Exercise brief:
The lines to find are those in the entries that hold the word "textbf"; copy every one of them.

START Data for the task

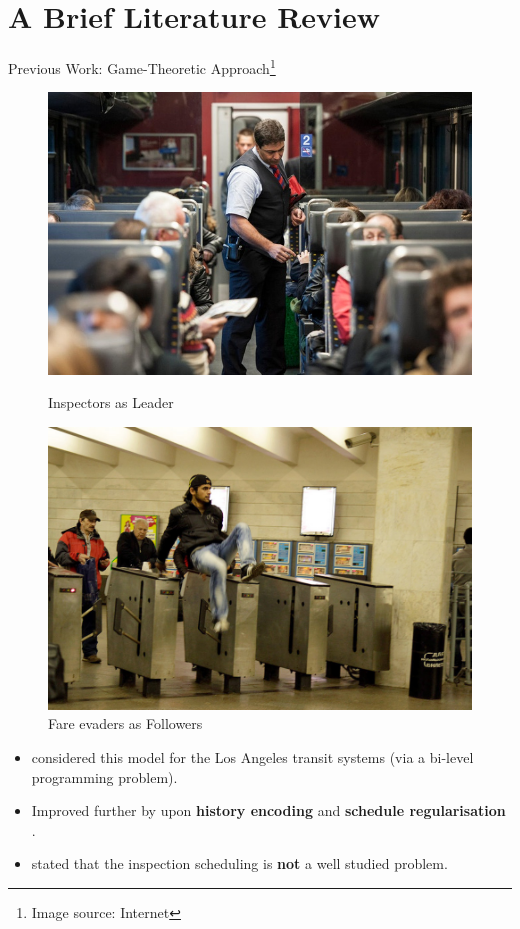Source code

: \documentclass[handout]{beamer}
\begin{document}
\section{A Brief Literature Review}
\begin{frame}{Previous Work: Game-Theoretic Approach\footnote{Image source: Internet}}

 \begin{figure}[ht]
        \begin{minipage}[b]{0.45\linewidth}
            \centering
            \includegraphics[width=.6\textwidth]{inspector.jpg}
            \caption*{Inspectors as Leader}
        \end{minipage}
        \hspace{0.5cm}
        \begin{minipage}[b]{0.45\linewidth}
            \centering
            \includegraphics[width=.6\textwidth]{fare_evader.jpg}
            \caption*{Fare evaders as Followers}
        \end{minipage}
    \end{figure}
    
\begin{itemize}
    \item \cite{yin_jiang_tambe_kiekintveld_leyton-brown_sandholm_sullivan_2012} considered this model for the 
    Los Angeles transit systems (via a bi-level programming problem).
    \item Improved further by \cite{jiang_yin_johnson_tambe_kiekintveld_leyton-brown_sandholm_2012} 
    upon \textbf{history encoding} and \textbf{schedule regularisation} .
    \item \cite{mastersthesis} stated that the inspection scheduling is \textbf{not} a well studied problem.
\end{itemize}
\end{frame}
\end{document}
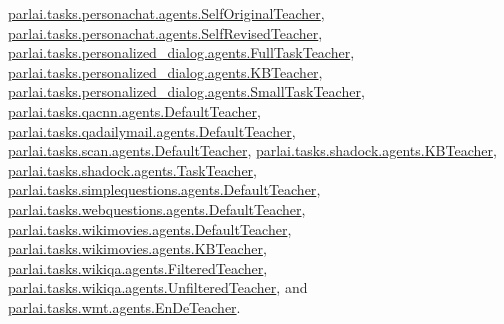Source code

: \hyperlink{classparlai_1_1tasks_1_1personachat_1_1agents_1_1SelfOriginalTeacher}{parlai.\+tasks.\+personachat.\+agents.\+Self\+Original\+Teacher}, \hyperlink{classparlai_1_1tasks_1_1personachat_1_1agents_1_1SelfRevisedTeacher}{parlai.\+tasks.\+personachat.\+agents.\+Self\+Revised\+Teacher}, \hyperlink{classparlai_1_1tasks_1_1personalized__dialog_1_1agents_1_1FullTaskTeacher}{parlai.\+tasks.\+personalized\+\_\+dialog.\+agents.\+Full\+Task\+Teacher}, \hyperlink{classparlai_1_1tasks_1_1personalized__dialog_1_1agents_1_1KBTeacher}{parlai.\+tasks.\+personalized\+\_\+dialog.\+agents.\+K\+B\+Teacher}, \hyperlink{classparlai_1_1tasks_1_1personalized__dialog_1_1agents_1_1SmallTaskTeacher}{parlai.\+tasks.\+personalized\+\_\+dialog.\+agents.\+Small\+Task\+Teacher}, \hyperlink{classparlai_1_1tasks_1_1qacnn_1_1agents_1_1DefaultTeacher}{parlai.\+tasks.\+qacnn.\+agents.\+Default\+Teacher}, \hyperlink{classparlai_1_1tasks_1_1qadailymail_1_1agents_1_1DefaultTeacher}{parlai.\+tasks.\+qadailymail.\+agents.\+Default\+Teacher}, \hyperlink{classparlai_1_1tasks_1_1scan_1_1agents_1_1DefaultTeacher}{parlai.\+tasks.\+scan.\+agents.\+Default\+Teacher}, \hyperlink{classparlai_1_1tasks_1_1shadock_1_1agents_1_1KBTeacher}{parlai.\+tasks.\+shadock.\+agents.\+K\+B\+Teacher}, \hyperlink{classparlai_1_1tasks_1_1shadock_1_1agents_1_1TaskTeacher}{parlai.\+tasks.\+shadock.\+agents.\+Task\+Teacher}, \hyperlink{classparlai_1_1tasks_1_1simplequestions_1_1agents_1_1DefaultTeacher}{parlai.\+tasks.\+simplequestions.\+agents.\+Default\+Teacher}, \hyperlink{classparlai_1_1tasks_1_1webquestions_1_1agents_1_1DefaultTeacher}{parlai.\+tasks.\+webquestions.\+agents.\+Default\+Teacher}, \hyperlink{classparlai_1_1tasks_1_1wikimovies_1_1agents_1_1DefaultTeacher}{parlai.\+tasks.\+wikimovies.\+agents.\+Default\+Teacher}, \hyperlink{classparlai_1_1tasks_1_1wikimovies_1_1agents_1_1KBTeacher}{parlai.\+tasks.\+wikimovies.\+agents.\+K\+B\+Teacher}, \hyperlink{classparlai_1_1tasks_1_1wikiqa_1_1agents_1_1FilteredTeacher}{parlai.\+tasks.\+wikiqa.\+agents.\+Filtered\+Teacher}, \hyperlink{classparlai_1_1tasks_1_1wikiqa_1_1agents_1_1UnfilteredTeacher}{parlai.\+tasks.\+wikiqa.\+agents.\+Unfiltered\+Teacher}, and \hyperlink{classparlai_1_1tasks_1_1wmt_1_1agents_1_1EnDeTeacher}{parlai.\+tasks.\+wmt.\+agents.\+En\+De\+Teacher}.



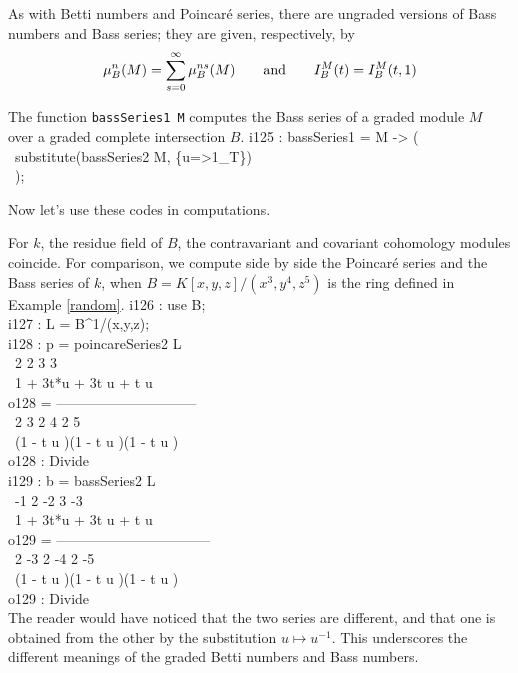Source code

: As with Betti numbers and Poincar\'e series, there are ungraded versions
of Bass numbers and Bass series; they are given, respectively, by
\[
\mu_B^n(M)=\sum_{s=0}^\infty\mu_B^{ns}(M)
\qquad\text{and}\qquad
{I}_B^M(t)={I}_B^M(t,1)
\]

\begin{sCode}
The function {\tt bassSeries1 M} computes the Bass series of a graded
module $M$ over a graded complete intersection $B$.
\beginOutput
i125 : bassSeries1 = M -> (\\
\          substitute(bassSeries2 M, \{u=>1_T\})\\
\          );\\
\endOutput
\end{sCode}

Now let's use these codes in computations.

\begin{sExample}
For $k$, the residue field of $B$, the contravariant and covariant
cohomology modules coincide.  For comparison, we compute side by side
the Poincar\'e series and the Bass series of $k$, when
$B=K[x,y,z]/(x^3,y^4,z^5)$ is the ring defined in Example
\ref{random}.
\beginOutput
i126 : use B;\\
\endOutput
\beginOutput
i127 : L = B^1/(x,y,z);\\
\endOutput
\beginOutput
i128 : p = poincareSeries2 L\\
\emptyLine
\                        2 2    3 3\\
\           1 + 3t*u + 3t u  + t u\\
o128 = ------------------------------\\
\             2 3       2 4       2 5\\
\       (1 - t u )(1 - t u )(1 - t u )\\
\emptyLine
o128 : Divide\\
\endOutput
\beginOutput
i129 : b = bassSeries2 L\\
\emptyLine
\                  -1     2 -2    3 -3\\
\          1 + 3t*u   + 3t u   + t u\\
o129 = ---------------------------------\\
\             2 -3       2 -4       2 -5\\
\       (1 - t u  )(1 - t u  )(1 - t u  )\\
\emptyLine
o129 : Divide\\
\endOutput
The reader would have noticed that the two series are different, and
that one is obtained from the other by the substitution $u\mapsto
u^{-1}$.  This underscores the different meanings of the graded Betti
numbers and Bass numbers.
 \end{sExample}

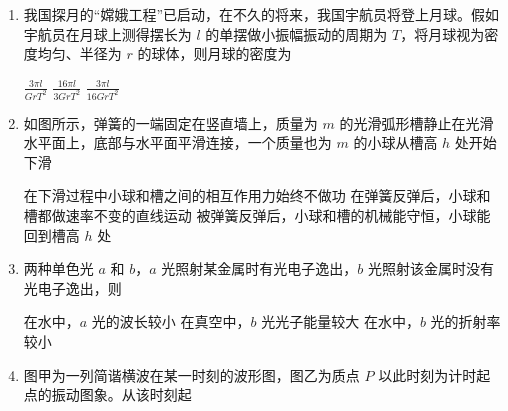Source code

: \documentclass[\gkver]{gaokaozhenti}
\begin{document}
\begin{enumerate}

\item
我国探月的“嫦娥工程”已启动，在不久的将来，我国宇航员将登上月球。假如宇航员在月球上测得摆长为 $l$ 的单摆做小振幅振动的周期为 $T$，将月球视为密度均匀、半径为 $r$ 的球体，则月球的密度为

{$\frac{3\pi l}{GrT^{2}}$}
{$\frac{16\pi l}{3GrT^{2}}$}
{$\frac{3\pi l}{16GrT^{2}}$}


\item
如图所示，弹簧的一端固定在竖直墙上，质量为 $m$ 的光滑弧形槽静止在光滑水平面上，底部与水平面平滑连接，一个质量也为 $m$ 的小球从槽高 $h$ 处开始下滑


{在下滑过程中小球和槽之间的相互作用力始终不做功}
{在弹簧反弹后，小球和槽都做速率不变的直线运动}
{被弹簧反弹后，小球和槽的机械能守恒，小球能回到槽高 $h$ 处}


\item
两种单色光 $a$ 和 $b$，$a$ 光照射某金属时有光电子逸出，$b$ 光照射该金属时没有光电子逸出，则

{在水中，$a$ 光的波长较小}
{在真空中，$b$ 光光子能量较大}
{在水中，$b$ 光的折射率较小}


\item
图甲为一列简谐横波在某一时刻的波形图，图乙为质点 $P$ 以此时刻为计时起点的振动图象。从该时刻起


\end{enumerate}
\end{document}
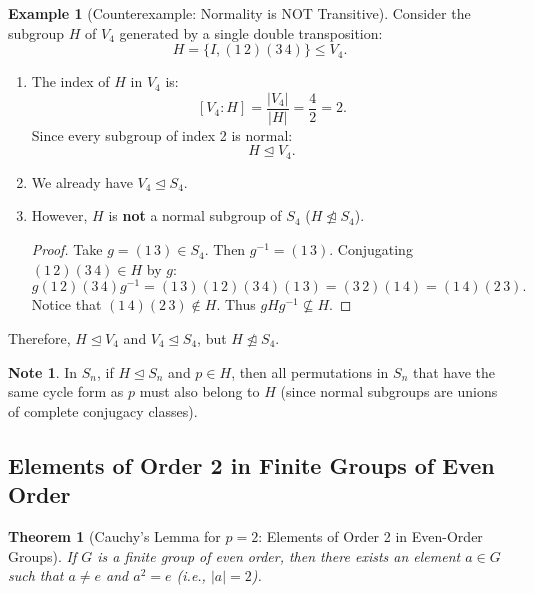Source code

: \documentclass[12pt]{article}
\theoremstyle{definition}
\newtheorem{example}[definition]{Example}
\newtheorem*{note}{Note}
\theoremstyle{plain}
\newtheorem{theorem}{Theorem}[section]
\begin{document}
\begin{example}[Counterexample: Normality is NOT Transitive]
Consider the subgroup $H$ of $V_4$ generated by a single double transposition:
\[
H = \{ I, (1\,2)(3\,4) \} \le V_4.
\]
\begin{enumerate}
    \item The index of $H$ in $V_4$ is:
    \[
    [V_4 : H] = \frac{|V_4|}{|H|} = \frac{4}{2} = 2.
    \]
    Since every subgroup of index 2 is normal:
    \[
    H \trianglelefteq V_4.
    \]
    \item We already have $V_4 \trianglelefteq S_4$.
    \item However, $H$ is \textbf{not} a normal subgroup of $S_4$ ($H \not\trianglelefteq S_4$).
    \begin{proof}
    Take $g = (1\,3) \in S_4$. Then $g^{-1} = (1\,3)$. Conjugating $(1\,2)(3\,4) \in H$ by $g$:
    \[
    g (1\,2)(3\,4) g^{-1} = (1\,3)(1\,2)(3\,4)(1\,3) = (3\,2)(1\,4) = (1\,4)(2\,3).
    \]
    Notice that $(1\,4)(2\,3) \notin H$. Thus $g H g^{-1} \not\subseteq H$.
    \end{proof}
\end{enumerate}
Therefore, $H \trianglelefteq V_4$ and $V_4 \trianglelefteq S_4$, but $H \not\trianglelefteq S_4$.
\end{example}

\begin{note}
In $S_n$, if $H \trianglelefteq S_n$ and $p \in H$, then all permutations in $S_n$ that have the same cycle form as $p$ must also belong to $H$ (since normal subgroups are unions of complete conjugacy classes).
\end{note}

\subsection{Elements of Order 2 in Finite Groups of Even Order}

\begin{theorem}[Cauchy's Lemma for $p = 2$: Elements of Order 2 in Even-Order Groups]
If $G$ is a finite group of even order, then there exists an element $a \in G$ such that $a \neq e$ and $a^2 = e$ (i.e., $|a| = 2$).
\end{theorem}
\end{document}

END Data for the task

Result:
    upon \textbf{history encoding} and \textbf{schedule regularisation} .
    \item \cite{mastersthesis} stated that the inspection scheduling is \textbf{not} a well studied problem.
    \item However, $H$ is \textbf{not} a normal subgroup of $S_4$ ($H \not\trianglelefteq S_4$).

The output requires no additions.